In our first Power BI blog, we introduced the Power BI platform and reviewed the desktop applications and cloud-based tools we can use to develop and share reports and dashboards. In this blog, we’ll look more specifically at the ins and outs of using Power BI with MEDITECH Data Repository.
(If you're looking for a basic tutorial on using Power BI Desktop, Microsoft has excellent and extensive documentation and tutorials for learning Power BI tools and software.)
The Data Repository Schema
The fundamental challenge Data Repository presents to report developers and analysts is its somewhat denormalized schema. Just because it runs on SQL Server doesn’t mean it’s a relational database. DR is atypical in several ways: it lacks foreign key relationships; it has many data points stored in multiple locations; it has many NULL-valued fields, just to name a few. The schema design wasn't built to be relational or with an application front-end in mind – it was built to mirror the hierarchical file storage scheme that MEDITECH uses in its proprietary platforms (MAGIC, C/S and M-AT). And just for fun, starting with M-AT in about 2010, you have two live databases, not just one.

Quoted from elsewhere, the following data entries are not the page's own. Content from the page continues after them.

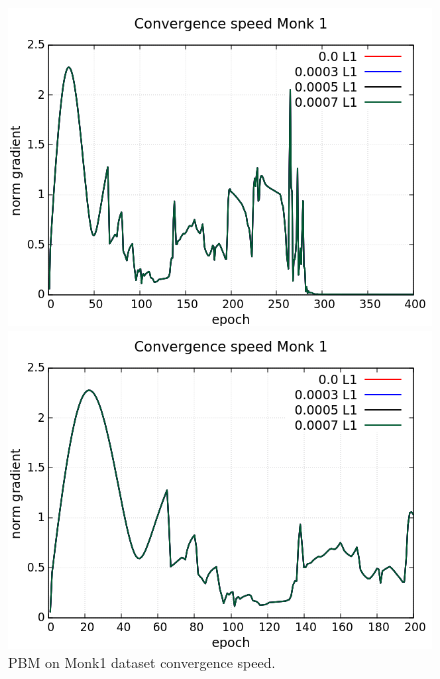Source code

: \begin{figure}[H]
	\centering
	\begin{minipage}[t]{0.5\linewidth}
		\includegraphics[width=\linewidth]{data/PBM/Monk1/Monk1_PBM_CS_standard.png}
	\end{minipage}%
	\begin{minipage}[t]{0.5\linewidth}
		\includegraphics[width=\linewidth]{data/PBM/Monk1/Monk1_PBM_CS_zoom.png}
	\end{minipage}
	\caption{PBM on Monk1 dataset convergence speed.}
\end{figure}

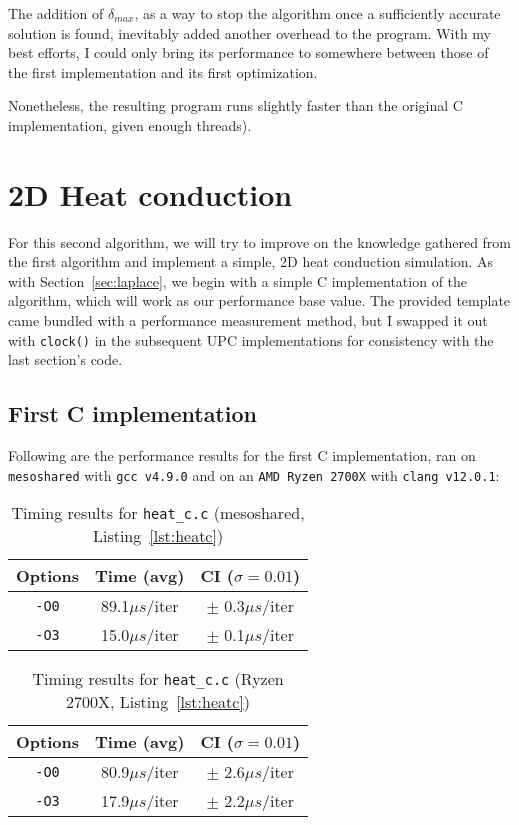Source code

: \documentclass[12pt]{article}
\newcommand{\us}[0]{${\mu}s$}
\begin{document}
The addition of $\delta_{max}$, as a way to stop the algorithm once a sufficiently accurate solution is found, inevitably added another overhead to the program.
With my best efforts, I could only bring its performance to somewhere between those of the first implementation and its first optimization.

Nonetheless, the resulting program runs slightly faster than the original C implementation, given enough threads).

\section{2D Heat conduction}

For this second algorithm, we will try to improve on the knowledge gathered from the first algorithm and implement a simple, 2D heat conduction simulation.
As with Section~\ref{sec:laplace}, we begin with a simple C implementation of the algorithm, which will work as our performance base value.
The provided template came bundled with a performance measurement method, but I swapped it out with \texttt{clock()} in the subsequent UPC implementations for consistency with the last section's code.

\subsection{First C implementation}

Following are the performance results for the first C implementation, ran on \texttt{mesoshared} with \texttt{gcc v4.9.0} and on an \texttt{AMD Ryzen 2700X} with \texttt{clang v12.0.1}:

\begin{table}[h]
  \centering\begin{tabular}{|c|c|c|}
    \hline
    Options & Time (avg) & CI ($\sigma=0.01$) \\
    \hline
    \texttt{-O0} & 89.1\us/iter & $\pm$ 0.3\us/iter \\
    \texttt{-O3} & 15.0\us/iter & $\pm$ 0.1\us/iter \\
    \hline
  \end{tabular}
  \caption{Timing results for \texttt{heat\_c.c} (mesoshared, Listing~\ref{lst:heatc})}
  \label{tab:heatc}
\end{table}

\begin{table}[h]
  \centering\begin{tabular}{|c|c|c|}
    \hline
    Options & Time (avg) & CI ($\sigma=0.01$) \\
    \hline
    \texttt{-O0} & 80.9\us/iter & $\pm$ 2.6\us/iter \\
    \texttt{-O3} & 17.9\us/iter & $\pm$ 2.2\us/iter \\
    \hline
  \end{tabular}
  \caption{Timing results for \texttt{heat\_c.c} (Ryzen 2700X, Listing~\ref{lst:heatc})}
  \label{tab:heatcr}
\end{table}
\end{document}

This can be a problem for Power BI Desktop and any software (shout out to Crystal Reports!) that expects you to connect to a relational source and discover an ideal table schema, with all relationships defined, so you can quickly point and click to the fields you want on a report. We know DR doesn’t work like that, so to effectively use Power BI Desktop and Report Builder, you have to do a bit more work when defining what’s commonly referred to as your data model.
Data Connectivity Options
The first step in setting up your data model is establishing connections to data sources. Power BI Desktop offers two data connectivity options for working with SQL Server databases: Import and DirectQuery. The Import option, as its name implies, imports your data into PBI, where it’s compressed and cached for near-instant presentation on reports and dashboards. This is the default option, and recommended for most cases, as it has an abundance of available data sources, lets you optionally use PBI’s DAX (Data Analysis Expressions) language for advanced calculations and custom queries, and offers fantastic performance. The only limitation to the Import method is the cached data size of 1GB, which doesn’t sound large, but actually is, due to efficient compression. (With a Power BI Premium license, this increases to 50GB.) For most DR-based report scenarios, the 1GB limit is enough. The other consideration here is how “current” the data needs to be, as it does need to be refreshed, which you can schedule to run up to eight times a day with the Power BI Professional license.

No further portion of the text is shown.